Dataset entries
----------

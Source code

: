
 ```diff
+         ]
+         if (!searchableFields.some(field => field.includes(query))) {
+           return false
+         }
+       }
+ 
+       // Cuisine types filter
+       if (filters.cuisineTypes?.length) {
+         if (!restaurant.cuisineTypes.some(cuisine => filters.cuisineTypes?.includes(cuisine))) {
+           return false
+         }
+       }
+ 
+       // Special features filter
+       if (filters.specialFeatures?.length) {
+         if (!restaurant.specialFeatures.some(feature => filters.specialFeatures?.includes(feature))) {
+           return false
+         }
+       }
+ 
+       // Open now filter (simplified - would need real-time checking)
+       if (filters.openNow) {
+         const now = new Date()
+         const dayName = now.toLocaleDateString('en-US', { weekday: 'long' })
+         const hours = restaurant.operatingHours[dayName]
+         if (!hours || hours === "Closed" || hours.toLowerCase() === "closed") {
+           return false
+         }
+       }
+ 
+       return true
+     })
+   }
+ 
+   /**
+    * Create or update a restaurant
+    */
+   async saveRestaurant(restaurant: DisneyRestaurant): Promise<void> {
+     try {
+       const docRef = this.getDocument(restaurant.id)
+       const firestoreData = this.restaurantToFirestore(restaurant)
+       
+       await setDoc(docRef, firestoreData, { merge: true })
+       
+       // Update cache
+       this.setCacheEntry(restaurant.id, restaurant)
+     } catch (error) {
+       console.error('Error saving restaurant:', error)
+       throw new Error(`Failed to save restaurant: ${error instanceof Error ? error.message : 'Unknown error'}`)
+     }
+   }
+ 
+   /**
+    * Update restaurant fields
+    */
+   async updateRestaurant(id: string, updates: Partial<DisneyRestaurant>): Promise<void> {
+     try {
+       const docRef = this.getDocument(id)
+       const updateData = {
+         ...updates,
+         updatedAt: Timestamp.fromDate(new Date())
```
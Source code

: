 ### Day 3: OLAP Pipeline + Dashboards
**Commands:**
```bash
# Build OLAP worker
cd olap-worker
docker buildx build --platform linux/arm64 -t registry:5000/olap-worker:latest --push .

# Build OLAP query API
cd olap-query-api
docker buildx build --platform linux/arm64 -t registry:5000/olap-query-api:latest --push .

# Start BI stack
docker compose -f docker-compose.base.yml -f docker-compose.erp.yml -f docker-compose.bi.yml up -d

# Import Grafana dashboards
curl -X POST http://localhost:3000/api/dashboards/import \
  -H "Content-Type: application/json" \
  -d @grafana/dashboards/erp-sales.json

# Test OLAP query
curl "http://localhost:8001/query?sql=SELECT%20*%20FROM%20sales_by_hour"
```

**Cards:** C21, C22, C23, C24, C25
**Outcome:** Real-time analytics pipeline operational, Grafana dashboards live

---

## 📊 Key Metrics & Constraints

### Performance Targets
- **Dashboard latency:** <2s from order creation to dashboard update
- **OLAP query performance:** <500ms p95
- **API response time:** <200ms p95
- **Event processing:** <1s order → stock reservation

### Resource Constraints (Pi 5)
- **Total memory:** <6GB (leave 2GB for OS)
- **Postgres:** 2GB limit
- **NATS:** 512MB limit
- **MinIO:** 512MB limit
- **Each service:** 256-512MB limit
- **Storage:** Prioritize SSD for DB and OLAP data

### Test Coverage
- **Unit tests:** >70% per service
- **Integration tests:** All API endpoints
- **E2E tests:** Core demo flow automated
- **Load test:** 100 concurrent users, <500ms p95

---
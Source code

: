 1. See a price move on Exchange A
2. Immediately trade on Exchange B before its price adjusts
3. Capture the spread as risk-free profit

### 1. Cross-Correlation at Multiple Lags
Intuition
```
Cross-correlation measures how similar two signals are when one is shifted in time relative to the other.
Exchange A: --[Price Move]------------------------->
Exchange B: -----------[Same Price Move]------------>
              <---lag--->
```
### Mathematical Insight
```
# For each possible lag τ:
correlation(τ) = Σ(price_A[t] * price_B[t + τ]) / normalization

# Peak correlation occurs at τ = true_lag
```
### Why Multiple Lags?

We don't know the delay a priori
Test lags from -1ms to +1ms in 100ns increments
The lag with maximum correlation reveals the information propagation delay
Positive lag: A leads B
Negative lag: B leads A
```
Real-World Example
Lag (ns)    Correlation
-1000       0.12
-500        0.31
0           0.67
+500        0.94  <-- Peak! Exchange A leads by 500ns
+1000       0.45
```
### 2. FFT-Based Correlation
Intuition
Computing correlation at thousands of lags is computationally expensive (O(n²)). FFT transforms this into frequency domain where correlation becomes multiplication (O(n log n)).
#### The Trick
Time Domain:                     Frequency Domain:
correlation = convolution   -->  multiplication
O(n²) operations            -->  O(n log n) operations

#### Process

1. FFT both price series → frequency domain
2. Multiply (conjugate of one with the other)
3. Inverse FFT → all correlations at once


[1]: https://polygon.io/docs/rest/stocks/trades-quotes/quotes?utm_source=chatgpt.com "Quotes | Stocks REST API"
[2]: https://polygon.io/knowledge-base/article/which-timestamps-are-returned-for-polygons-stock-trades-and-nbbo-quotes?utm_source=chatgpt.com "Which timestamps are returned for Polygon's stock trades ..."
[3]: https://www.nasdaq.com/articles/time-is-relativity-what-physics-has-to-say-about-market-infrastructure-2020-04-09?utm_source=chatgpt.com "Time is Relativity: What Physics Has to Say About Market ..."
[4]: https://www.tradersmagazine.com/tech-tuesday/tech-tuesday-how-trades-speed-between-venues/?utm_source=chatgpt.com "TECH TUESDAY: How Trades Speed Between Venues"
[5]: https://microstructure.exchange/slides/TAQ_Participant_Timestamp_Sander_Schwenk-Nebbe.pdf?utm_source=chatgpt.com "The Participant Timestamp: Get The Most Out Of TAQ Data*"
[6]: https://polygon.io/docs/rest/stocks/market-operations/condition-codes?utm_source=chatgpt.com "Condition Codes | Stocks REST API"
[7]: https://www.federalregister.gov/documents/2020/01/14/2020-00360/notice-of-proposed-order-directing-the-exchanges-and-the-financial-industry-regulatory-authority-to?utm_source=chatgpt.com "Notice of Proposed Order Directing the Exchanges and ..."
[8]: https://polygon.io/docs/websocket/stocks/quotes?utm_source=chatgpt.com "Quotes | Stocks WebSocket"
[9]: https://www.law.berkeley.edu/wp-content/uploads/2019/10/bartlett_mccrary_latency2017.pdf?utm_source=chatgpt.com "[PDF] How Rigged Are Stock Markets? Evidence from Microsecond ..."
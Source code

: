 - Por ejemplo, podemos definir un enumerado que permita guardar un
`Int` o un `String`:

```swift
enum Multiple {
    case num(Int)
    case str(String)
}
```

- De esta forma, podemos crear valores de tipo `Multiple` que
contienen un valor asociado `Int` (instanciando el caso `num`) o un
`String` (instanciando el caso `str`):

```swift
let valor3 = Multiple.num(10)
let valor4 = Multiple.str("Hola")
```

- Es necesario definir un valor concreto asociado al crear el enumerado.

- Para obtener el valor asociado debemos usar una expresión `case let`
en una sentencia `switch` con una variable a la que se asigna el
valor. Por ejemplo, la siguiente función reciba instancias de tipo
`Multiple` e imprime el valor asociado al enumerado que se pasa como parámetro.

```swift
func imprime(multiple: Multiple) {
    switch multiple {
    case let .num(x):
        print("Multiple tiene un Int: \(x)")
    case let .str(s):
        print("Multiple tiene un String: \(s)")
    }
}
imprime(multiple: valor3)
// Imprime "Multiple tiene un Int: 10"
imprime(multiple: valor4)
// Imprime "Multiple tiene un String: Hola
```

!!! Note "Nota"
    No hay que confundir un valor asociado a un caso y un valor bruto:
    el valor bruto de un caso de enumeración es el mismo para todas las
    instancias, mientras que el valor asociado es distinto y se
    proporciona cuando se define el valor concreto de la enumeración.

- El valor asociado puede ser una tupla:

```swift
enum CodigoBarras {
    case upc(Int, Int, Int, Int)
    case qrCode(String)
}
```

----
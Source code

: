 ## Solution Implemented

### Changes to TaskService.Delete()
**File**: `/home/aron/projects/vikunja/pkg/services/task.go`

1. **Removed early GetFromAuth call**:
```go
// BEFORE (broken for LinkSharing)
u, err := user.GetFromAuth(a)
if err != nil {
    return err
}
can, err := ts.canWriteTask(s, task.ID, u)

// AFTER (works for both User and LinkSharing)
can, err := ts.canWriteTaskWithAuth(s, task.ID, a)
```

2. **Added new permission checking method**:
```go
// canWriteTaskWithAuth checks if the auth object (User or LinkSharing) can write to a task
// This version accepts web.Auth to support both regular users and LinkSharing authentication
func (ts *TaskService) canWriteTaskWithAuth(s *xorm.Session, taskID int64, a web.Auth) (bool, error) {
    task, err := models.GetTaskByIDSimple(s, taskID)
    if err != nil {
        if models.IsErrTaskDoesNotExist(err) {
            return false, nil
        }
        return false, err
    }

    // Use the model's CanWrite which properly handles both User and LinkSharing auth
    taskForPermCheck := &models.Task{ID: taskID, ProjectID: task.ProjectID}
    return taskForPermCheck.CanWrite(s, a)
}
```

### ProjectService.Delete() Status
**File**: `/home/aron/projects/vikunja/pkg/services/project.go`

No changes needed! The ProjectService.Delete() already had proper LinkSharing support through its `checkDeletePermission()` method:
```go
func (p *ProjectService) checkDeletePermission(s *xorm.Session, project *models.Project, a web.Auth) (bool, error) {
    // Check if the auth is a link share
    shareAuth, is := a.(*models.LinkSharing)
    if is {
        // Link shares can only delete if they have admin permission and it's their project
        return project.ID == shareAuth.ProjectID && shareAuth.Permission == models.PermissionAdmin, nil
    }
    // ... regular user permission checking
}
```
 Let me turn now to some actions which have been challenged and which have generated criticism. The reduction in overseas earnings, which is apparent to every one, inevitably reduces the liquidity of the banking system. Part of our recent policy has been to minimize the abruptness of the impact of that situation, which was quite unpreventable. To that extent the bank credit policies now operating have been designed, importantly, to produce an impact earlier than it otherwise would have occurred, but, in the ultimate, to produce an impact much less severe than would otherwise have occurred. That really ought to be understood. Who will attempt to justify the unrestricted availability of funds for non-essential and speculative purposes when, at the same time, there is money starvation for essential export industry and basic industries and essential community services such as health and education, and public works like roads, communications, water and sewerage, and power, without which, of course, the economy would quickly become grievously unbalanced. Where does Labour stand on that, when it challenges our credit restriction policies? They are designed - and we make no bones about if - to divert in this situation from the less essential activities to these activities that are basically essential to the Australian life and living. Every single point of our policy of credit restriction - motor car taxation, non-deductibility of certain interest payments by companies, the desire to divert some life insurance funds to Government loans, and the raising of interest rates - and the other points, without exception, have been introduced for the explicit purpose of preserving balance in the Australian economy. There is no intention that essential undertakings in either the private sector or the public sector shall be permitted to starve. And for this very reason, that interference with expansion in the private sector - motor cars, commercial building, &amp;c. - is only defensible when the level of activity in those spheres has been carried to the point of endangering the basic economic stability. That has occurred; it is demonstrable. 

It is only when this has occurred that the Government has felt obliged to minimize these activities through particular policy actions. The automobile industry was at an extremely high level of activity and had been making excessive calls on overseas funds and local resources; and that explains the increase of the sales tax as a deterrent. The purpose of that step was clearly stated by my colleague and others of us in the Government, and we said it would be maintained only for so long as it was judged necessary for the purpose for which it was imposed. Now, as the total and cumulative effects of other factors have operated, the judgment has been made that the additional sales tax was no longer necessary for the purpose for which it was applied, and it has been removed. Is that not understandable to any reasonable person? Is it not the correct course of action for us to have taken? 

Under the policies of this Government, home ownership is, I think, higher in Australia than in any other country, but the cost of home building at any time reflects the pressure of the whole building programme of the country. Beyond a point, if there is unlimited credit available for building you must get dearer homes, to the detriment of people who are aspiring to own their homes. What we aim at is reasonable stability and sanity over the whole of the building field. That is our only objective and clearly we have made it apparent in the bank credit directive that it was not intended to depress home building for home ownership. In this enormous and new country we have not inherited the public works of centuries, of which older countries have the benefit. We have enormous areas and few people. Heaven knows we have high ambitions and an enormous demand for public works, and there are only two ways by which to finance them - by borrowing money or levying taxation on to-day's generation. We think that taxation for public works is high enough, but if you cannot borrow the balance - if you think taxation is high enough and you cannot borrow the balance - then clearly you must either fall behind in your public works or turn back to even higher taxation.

----------

Exercise goal
Only the number is wanted: how many lines in the data include the word "Cross"?

Solution for this problem
2